Jonathan Barnes, FBA (born 26 December 1942 in Wenlock, Shropshire) is an English scholar of Aristotelian and ancient philosophy.

Education and career
He was educated at the City of London School and Balliol College, Oxford University.

He taught for 25 years at Oxford University before moving to the University of Geneva.  He was a Fellow of Oriel College, Oxford, 1968–78; a Fellow of Balliol College, Oxford, 1978–94, and has been Emeritus Fellow of Balliol College since 1994.

He was Professor of Ancient Philosophy, Oxford University, 1989–94.

He was Professor of Ancient Philosophy at the University of Geneva 1994–2002.

He taught at the University of Paris-Sorbonne in France, and took his éméritat in 2006.

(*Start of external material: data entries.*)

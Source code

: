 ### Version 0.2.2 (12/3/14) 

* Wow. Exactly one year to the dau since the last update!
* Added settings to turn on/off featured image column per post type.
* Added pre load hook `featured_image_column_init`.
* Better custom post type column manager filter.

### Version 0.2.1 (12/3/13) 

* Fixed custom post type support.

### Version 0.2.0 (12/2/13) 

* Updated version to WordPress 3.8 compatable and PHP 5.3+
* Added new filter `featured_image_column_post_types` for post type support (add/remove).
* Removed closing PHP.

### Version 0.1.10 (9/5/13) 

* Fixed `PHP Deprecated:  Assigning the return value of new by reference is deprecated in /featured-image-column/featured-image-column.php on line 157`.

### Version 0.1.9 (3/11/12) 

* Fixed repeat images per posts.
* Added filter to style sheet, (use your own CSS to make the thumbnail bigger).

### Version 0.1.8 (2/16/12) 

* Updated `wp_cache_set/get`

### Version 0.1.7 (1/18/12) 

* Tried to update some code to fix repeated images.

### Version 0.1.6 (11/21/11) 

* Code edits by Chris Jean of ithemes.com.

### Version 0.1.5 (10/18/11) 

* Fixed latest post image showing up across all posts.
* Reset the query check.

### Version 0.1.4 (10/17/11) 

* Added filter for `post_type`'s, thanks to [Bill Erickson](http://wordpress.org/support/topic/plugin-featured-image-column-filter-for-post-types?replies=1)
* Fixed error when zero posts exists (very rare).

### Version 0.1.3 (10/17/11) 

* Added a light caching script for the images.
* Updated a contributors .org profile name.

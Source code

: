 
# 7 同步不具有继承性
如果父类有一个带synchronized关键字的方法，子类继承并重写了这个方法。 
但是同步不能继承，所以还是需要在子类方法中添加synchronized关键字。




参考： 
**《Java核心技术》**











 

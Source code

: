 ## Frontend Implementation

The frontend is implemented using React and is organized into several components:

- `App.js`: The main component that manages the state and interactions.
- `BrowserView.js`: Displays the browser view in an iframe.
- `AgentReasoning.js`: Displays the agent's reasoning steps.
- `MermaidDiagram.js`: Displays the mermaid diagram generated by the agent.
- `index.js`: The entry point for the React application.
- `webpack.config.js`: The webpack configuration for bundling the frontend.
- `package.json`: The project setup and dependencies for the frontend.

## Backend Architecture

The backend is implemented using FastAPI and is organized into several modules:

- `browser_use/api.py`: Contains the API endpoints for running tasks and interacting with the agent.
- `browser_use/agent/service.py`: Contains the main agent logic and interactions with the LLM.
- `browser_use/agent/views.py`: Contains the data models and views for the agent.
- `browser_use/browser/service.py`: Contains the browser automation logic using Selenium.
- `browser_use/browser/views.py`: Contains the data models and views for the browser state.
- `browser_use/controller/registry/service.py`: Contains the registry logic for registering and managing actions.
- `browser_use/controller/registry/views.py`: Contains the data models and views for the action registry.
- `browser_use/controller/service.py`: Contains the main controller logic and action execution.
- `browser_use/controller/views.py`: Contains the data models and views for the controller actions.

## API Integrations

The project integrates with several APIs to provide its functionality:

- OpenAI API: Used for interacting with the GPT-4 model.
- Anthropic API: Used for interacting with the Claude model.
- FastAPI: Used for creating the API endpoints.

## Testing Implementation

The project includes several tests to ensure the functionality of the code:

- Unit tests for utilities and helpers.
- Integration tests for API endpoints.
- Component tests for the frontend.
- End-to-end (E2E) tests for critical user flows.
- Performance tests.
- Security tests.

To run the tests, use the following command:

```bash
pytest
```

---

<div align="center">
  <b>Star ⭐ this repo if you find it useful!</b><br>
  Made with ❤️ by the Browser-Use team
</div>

He was elected a Fellow of the British Academy in 1987.

He is an expert on ancient Greek philosophy, and has edited the two-volume collection of Aristotle's works as well as a number of commentaries on Aristotle, the pre-Socratics and other areas of Greek thought.

He was elected a Foreign Honorary Member of the American Academy of Arts and Sciences in 1999.

He was awarded an honorary doctorate by the Humboldt University of Berlin in 2012.

Family
He married in 1965 and has two daughters.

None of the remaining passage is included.